Microphone input, sound detection.

I want to make a program that can input sound from a microphone, and determine if the sound is one of three pitches.

How can I input the sound?
I know that sound is recorded by taking a whole bunch of samples per second. How can I manipulate these samples to allow me to average/blur a collection of samples?

I'm using windows.

Thanks.
Last edited on
Uhh... you're going to have to find out if there's a specification for microphone input; otherwise, you'll have to interface with the device driver. Do you know how to process the samples to detect the pitch already?
I was thinking I would take a sample of what it needs to detect, and then just go with whatever that gives me.

Something like this.
1
2
3
4
5
6
7
8
9
int main()
{
    sound sample;
    while (1)
        {
            sample=getsound();
            cout<<"Pitch: "<<sample.getpitch()<<" Volume: "<<sample.getvolume()<<"\n";
        }
}


Then once I know the volume and pitch, I could set up some loops to wait for the sound and take action accordingly.
Last edited on
You seem to have a very idealistic view of how sound on a computer works. You need
a) knowledge of how applications access the sound driver
b) something like SDL (Simple Directmedia Layer)
b) enough experience to write a kernel driver.

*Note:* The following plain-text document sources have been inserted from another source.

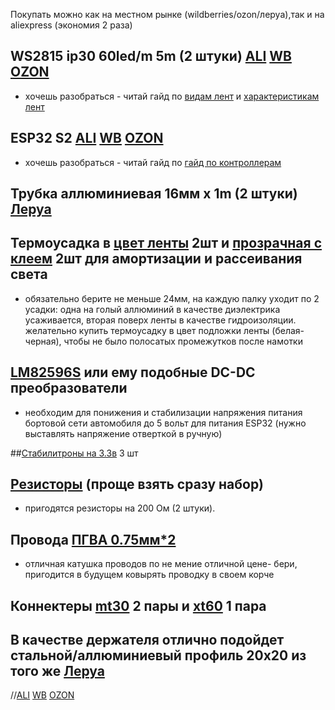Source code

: 
Покупать можно как на местном рынке (wildberries/ozon/леруа),так и на aliexpress (экономия 2 раза)
## WS2815 ip30 60led/m 5m (2 штуки) [ALI](https://aliexpress.ru/item/1005004289391906.html?sku_id=12000028647033815) [WB](https://www.wildberries.ru/catalog/173971782/detail.aspx) [OZON](https://www.ozon.ru/product/tnaiant-svetodiodnaya-lenta-12v-60-led-m-ws2815-led-strip-bordovyy-chernyyip30-1327245053/?asb=jt%252B%252BW3SEsCMViTIy365NkT3sp53eYfQLPhhOjv33SS2IPcYiHISn4r6eQO2FF7kB&asb2=5etZc8DDSkE9vDID24i09yCIHc5VyHQgww2N9ntMXBn-ny3BgJ12U9JzA3SmSbUJLcs_a5ylPcqB25toWVJmLViYmg-eEx4-FIUv5ShZSle_jtHX72wjxCaUszbCmCmMRbpFdZPAxLWfj6Sr52DaDZgAGExvsSFtveCcdwk4ibCdPkFuEItyMw50Uwm9ddbi&avtc=1&avte=2&avts=1712263317&from_sku=1327258523&from_url=https%253A%252F%252Fwww.ozon.ru%252Fcategory%252Fsvetodiodnye-lenty-15107%252F%253Fcategory_was_predicted%253Dtrue%2526deny_category_prediction%253Dtrue%2526from_global%253Dtrue%2526text%253Dws2815&keywords=ws2815&oos_search=false) 
- хочешь разобраться - читай гайд по [видам лент](ленты/типы_лент.md) и [характеристикам лент](ленты/характеристики_лент.md)
## ESP32 S2 [ALI](https://aliexpress.ru/item/1005004506970676.html?sku_id=12000038024017036&spm=a2g2w.productlist.search_results.0.42074037oVl5qp) [WB](https://www.wildberries.ru/catalog/215058414/detail.aspx) [OZON](https://www.ozon.ru/product/kontroller-wemos-esp32-s2-mini-v1-0-esp32-s2fn4r2-4mb-flash-usb-type-c-1334348514/?asb=LQZnoTQ7oquUaTi%252FeSH5x0IiW451uqejhrBd7K3ytvY%253D&asb2=MKQfx83Na76ztGFJAWCJjXuuVqJ5_r3Suqtd64wUppAs2eiqe5MugSZotgqDkraS9wkqxa_VGanuQzXRAC1OPg&avtc=1&avte=2&avts=1712263953&keywords=esp32+s2) 
  - хочешь разобраться - читай гайд по [гайд по контроллерам](контроллеры/readme.md)
## Трубка аллюминиевая 16мм х 1m (2 штуки) [Леруа](https://leroymerlin.ru/product/truba-16x1x1000-mm-12359803/)
## Термоусадка в [цвет ленты](https://rexant.ru/catalog/termousazhivaemye-trubki-2-1-s-podavleniem-goreniya/trubka-termousazhivaemaya-tut-ng-35-0-17-5mm-belaya-upakovka-10-sht-po-1m-rexant/) 2шт и [прозрачная с клеем](https://rexant.ru/catalog/termousazhivaemye-trubki-3-1-dvukhstennye-s-kleevym-sloem/trubka-termousazhivaemaya-sttk-3-1-dvustennaya-kleevaya-24-0-8-0mm-prozrachnaya-upakovka-5-sht-po-1m/) 2шт для амортизации и рассеивания света
- обязательно берите не меньше 24мм, на каждую палку уходит по 2 усадки: одна на голый аллюминий в качестве диэлектрика усаживается, вторая поверх ленты в качестве гидроизоляции. желательно купить термоусадку в цвет подложки ленты (белая-черная), чтобы не было полосатых промежутков после намотки
## [LM82596S](https://www.wildberries.ru/catalog/176087617/detail.aspx) или ему подобные DC-DC преобразователи
- необходим для понижения и стабилизации напряжения питания бортовой сети автомобиля до 5 вольт для питания ESP32 (нужно выставлять напряжение отверткой в ручную)

##[Стабилитроны на 3.3в](https://www.wildberries.ru/catalog/98836774/detail.aspx) 3 шт

## [Резисторы](https://www.wildberries.ru/catalog/96608296/detail.aspx) (проще взять сразу набор)
- пригодятся резисторы на 200 Ом (2 штуки).

## Провода [ПГВА 0.75мм*2](https://www.wildberries.ru/catalog/216167170/detail.aspx)
- отличная катушка проводов по не мение отличной цене- бери, пригодится в будущем ковырять проводку в своем корче
## Коннектеры [mt30](https://www.wildberries.ru/catalog/203739243/detail.aspx) 2 пары и [xt60](https://www.wildberries.ru/catalog/175159860/detail.aspx) 1 пара


## В качестве держателя отлично подойдет стальной/аллюминиевый профиль 20х20 из того же [Леруа](https://leroymerlin.ru)

//[ALI](0) [WB](0) [OZON](0)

I'd go with b. Look up SDL on the internet.
I'm having trouble finding out how to get microphone input with SDL.
Well, a microphone is literally a reverse speaker. If you can find out how to use one, you can find out how to use the other. By the way, a microphone would have it's own driver, with which you will need to communicate. Otherwise, you're not going to get anywhere.
I know nothing about using drivers. Where could I learn?
I know that sound is recorded by taking a whole bunch of samples per second. How can I manipulate these samples to allow me to average/blur a collection of samples?


This is a far more complicated question than you realize. Go look up digital signal processing on wikipedia or something.

Basically, the way audio works is you have a series of samples taken every so often. If you make a graph of these samples, you'd use time as the X axis, and the sample as the Y axis. You then "connect the dots" to create the sound wave.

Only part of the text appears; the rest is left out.